We also compared the performance of online iNMF, Seurat, Harmony and BBKNN when integrating two datasets of different modalities (Extended Data Fig. 3). Harmony and BBKNN showed inferior alignment, possibly because these approaches were not originally designed for multi-modal integration, unlike LIGER and Seurat. In contrast, both LIGER and Seurat produced UMAP visualizations indicating successful alignment of snRNA-seq and snATAC-seq data. Furthermore, the kBET and alignment metrics indicate that LIGER (alignment score = 0.714, kBET = 0.574) better integrates that datasets than either Seurat (alignment score = 0.481, kBET = 0.231) or Harmony (alignment score = 0.113, kBET = 0.041).

Online iNMF Rapidly Factorizes Large Datasets Using Fixed Memory

To demonstrate the scalability of our approach, we used online iNMF (scenario 1) to analyze the scRNA-seq data of Saunders et al., which contains 691,962 cells sampled from nine regions (stored in nine individual datasets) spanning the entire mouse brain. Using online iNMF, we factorized all of the datasets in 24 minutes on a MacBook Pro using about 1 GB of RAM. We note that the published analysis by Saunders et al. did not analyze all nine tissues simultaneously due to computational limitations, and that performing this analysis using our previous batch algorithm would have taken approximately 3.8 hours and 25 GB of RAM.

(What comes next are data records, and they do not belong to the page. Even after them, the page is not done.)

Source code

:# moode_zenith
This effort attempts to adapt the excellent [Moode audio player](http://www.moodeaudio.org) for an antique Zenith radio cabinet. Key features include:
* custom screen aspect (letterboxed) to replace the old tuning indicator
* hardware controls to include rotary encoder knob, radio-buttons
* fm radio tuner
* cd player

Cells within each class are well grouped together, and the distribution of neurons varies widely across regions, indicating neuronal subtypes specialized to different parts of the brain (Fig. 4a). For example, neurogenic cells are identified predominantly in the hippocampus and striatum, consistent with reports of hippocampal and striatal neurogenesis in adult mammals^7,15,16.

Figure 4. — a, UMAP visualization of the iNMF factors learned for each brain region, colored by published cell class. b, Dot plot showing the proportion of each of 40 clusters inferred from iNMF in each brain region. c, Proportion of cells from each cluster in every cell type. The cells in each cluster mostly correspond to a single cell type.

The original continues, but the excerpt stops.